*WHAT TO PRODUCE:* Across the records below, how many lines include the string "glass"? Respond with the number only.

*** Opening of RAW DATA ***

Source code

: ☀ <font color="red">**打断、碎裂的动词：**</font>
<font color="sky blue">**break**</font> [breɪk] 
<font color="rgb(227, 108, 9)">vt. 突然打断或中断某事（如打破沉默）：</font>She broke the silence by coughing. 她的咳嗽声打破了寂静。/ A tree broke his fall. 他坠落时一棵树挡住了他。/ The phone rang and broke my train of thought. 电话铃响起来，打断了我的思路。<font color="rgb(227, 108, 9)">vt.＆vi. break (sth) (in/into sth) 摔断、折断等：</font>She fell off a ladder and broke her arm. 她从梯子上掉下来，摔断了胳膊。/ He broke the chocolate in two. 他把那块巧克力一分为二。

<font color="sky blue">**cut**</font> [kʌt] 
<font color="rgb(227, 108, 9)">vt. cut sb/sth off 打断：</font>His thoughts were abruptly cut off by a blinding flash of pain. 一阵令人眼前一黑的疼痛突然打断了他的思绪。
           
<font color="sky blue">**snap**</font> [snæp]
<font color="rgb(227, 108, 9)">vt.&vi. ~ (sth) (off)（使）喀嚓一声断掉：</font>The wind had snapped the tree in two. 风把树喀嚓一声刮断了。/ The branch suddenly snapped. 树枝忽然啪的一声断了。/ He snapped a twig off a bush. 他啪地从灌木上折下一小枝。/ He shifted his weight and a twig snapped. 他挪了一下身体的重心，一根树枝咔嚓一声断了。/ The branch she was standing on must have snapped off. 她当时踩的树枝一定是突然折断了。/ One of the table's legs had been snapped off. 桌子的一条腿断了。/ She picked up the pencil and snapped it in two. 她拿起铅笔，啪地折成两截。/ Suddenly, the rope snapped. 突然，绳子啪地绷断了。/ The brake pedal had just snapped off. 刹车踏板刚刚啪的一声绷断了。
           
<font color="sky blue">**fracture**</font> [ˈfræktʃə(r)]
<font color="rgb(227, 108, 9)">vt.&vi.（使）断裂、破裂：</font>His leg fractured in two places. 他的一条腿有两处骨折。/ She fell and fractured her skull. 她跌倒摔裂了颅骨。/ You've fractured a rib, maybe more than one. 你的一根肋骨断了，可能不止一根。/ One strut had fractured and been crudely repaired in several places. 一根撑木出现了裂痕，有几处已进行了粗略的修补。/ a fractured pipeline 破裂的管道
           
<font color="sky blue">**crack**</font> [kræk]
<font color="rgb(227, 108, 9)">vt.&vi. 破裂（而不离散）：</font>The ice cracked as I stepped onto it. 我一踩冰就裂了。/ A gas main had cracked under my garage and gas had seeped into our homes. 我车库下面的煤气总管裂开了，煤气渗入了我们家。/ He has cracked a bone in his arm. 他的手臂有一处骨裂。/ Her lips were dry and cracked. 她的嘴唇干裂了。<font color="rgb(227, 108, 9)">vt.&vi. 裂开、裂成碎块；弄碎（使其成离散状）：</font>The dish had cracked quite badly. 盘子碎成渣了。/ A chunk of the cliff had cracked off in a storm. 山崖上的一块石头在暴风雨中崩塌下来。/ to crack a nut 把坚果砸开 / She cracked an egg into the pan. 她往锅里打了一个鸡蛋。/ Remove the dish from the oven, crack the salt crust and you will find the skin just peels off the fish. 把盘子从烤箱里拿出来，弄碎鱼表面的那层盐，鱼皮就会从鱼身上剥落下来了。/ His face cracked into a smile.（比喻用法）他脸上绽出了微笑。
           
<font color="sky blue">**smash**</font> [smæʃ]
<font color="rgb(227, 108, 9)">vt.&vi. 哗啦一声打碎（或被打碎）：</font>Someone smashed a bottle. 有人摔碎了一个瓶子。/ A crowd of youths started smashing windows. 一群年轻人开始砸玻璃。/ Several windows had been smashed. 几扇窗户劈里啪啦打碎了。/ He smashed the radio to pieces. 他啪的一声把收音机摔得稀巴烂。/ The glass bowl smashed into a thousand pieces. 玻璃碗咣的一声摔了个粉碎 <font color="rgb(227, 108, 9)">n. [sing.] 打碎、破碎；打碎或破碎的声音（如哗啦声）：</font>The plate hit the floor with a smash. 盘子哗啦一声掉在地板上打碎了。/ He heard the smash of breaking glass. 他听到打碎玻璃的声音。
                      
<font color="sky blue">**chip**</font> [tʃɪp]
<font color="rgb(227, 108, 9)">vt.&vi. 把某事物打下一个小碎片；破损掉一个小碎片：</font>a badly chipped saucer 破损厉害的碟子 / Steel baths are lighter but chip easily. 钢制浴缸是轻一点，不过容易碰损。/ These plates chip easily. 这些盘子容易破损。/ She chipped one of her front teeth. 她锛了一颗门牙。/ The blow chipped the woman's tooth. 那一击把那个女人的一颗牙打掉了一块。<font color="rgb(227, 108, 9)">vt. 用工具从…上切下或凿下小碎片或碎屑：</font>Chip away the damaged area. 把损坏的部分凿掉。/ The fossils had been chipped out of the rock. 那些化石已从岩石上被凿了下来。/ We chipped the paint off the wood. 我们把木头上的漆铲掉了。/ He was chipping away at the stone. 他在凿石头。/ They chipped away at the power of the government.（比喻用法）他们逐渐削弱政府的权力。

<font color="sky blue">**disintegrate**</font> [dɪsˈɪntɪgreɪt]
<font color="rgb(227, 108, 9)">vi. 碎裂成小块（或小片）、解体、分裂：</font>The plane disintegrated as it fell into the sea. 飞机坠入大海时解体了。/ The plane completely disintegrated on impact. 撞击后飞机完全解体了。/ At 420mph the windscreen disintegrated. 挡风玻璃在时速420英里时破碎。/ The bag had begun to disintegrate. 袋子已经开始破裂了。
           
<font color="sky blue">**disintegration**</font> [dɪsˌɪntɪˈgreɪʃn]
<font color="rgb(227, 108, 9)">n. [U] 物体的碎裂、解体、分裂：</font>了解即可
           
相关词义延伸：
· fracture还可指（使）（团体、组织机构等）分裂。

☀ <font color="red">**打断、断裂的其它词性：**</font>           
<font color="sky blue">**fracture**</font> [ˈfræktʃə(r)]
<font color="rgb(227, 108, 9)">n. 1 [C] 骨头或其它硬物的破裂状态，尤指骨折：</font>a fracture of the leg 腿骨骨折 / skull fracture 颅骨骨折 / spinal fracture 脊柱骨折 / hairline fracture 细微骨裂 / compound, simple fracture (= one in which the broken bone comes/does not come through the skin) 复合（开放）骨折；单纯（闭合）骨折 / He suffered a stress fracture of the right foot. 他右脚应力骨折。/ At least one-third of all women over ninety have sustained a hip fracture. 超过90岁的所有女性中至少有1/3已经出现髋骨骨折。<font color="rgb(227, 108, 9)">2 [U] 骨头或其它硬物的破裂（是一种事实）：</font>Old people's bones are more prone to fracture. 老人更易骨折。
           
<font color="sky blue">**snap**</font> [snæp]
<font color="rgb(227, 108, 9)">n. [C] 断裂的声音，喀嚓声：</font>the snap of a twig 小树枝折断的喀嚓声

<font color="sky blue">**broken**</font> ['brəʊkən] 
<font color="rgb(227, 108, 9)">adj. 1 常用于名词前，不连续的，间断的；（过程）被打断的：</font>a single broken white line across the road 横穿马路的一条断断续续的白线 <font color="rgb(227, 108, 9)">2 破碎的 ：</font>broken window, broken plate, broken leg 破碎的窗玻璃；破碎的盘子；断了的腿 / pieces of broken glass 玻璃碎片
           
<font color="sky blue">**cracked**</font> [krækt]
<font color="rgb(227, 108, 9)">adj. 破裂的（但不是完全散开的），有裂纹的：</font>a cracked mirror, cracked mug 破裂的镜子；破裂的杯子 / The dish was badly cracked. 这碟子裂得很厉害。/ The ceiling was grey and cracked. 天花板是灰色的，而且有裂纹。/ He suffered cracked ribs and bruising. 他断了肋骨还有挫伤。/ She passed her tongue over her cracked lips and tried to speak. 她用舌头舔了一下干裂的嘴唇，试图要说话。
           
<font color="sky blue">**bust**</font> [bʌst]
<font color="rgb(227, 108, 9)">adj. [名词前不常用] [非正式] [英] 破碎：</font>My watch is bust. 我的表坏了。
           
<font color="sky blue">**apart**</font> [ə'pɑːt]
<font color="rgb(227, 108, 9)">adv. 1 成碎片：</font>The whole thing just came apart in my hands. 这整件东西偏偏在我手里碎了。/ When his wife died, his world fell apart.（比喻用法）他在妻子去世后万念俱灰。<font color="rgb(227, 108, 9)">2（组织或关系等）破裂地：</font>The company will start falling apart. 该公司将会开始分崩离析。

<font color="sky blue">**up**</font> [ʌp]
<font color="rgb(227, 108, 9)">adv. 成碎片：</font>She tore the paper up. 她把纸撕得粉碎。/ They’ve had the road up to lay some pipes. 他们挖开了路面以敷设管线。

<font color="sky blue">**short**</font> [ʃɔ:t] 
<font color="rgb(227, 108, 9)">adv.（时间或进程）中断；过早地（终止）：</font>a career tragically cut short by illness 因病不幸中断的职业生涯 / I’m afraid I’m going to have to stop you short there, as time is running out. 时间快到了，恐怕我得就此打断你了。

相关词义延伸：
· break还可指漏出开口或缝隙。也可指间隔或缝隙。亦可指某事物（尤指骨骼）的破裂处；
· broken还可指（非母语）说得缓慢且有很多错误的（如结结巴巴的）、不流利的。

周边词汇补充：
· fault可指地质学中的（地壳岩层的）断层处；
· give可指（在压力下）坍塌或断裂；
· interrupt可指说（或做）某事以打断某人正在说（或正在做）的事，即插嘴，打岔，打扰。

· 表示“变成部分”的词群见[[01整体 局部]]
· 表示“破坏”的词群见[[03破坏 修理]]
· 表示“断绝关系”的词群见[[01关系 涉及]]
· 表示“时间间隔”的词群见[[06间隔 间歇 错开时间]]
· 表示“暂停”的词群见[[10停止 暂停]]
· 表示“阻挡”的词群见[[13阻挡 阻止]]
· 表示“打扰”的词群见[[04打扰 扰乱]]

*** Close of RAW DATA ***

*RESPONSE TO THIS EXERCISE:* 2